*** INFORMATION GIVEN ***
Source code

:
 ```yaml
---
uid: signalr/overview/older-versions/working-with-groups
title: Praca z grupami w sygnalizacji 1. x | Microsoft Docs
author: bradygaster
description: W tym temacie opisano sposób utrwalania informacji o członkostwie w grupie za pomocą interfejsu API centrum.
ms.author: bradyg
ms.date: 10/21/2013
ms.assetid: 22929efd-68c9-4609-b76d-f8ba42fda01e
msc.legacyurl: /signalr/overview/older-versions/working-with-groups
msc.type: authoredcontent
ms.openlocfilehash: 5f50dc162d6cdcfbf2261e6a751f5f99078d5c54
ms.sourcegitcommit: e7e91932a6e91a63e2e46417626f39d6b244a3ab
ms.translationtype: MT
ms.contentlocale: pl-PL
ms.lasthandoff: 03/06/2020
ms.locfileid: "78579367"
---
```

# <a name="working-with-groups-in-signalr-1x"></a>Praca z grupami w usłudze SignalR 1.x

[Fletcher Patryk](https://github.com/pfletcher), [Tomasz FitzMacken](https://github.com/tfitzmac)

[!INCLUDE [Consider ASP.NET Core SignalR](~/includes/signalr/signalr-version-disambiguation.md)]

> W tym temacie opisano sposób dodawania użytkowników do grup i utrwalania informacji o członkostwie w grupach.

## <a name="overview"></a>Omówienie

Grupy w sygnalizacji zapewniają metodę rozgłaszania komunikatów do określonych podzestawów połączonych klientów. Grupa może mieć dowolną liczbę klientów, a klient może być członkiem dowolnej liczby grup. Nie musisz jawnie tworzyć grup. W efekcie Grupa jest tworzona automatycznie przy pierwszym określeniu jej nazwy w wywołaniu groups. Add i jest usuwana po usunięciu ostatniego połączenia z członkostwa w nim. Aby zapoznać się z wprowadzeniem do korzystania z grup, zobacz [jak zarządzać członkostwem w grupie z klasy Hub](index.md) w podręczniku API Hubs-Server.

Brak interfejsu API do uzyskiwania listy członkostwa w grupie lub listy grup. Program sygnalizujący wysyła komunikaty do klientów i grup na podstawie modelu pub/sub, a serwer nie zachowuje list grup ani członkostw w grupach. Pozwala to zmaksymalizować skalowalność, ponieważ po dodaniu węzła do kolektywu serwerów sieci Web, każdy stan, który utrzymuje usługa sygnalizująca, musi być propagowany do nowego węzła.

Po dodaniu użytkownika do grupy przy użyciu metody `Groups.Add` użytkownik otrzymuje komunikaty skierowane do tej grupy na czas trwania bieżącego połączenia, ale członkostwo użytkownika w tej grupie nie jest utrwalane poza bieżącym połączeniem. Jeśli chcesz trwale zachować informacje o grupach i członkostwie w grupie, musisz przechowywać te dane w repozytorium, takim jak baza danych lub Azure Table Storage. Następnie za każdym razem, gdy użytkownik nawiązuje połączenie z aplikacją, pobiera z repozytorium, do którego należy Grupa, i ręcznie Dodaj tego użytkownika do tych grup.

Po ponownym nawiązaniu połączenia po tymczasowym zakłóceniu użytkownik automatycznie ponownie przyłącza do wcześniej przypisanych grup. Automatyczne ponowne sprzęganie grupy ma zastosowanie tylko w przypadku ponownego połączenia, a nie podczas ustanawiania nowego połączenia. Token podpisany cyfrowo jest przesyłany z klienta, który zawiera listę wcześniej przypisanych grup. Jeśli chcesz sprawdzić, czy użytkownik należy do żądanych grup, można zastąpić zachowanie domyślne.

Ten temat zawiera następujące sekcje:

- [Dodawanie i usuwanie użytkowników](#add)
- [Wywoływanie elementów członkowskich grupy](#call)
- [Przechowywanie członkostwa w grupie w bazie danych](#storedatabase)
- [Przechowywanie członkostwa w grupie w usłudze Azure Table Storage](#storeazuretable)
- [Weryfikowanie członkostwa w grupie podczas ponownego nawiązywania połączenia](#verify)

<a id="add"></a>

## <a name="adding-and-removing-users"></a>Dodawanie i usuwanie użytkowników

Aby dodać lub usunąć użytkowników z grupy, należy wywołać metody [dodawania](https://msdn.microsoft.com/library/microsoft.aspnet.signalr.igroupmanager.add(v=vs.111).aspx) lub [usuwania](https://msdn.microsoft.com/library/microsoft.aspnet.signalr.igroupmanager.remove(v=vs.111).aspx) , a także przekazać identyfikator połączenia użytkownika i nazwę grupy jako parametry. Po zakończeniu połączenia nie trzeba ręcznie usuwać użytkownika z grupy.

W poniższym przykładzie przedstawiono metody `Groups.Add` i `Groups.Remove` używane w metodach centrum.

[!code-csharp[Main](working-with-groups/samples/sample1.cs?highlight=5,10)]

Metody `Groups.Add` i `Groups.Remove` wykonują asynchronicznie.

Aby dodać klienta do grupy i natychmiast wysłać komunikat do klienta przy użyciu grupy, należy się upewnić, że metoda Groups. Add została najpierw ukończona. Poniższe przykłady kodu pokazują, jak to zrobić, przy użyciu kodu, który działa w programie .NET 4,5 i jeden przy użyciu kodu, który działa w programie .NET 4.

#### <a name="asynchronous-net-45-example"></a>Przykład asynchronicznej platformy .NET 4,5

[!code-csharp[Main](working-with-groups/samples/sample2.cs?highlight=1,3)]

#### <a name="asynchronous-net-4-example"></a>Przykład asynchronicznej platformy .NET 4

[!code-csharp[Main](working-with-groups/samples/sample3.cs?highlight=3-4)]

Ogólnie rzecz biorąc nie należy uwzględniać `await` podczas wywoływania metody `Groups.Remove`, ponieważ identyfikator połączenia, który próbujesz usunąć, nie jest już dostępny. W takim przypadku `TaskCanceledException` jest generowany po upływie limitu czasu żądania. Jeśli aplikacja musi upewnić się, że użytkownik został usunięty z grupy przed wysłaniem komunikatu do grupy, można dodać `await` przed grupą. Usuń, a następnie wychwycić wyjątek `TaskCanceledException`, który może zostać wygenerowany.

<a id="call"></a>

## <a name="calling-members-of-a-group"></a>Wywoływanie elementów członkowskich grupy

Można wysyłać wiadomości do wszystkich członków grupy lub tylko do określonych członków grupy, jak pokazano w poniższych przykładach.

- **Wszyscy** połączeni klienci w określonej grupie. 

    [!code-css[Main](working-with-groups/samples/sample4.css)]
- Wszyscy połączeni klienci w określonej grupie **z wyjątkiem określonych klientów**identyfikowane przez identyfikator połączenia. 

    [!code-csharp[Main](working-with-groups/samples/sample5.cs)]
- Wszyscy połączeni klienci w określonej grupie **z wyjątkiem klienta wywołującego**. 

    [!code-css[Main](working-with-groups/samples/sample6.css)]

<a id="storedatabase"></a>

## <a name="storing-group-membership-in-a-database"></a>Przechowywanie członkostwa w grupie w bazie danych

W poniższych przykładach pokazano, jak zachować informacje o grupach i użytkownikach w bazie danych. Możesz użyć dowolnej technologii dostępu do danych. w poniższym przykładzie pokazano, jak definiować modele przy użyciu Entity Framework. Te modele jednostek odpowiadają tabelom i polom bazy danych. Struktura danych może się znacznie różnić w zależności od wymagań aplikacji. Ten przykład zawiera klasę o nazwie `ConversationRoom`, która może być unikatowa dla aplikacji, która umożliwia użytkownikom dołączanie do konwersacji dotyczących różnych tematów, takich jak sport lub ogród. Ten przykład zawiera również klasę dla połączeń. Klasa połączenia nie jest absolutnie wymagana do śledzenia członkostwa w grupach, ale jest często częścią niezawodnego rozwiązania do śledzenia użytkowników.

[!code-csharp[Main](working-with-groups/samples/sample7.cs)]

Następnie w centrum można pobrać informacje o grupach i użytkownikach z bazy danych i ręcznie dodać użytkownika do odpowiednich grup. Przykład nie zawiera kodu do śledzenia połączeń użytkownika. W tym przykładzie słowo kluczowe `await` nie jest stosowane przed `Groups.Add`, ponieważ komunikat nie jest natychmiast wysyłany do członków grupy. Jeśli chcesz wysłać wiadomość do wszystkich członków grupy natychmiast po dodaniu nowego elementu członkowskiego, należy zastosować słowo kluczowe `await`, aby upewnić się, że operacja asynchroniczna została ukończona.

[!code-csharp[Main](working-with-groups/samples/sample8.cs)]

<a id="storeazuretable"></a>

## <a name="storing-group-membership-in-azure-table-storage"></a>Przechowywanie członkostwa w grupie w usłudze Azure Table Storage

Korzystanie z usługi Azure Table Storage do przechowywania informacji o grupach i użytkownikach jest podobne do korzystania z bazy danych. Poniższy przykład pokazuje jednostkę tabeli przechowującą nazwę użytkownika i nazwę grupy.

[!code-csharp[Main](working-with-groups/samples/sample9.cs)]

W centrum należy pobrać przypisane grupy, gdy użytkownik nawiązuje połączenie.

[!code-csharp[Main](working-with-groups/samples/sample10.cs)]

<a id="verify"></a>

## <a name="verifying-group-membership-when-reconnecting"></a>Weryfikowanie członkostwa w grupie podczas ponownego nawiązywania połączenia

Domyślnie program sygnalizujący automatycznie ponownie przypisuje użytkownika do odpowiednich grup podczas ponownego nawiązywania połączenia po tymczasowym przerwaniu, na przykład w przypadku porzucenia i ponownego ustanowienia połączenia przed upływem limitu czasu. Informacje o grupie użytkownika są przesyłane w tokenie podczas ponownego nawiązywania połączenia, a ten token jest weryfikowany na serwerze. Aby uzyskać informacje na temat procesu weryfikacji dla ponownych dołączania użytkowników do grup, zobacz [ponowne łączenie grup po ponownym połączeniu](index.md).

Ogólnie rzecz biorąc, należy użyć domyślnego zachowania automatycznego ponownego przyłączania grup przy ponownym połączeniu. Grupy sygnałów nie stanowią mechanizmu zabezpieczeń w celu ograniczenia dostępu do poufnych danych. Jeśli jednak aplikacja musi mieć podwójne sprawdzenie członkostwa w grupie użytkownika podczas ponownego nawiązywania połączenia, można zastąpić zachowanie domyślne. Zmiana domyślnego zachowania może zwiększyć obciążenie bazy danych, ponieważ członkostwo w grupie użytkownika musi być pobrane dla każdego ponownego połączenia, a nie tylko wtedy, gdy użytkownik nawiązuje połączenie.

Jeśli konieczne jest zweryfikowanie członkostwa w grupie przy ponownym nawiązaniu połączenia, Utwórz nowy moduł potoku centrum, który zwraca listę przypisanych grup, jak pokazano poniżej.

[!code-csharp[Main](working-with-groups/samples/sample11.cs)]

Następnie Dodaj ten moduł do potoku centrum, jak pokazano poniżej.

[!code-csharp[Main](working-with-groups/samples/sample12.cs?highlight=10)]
***
#### PROBLEM STATEMENT
The answer must be every line of the listing that holds the word "sygnalizacji".

#### EXERCISE ANSWER
title: Praca z grupami w sygnalizacji 1. x | Microsoft Docs
Grupy w sygnalizacji zapewniają metodę rozgłaszania komunikatów do określonych podzestawów połączonych klientów. Grupa może mieć dowolną liczbę klientów, a klient może być członkiem dowolnej liczby grup. Nie musisz jawnie tworzyć grup. W efekcie Grupa jest tworzona automatycznie przy pierwszym określeniu jej nazwy w wywołaniu groups. Add i jest usuwana po usunięciu ostatniego połączenia z członkostwa w nim. Aby zapoznać się z wprowadzeniem do korzystania z grup, zobacz [jak zarządzać członkostwem w grupie z klasy Hub](index.md) w podręczniku API Hubs-Server.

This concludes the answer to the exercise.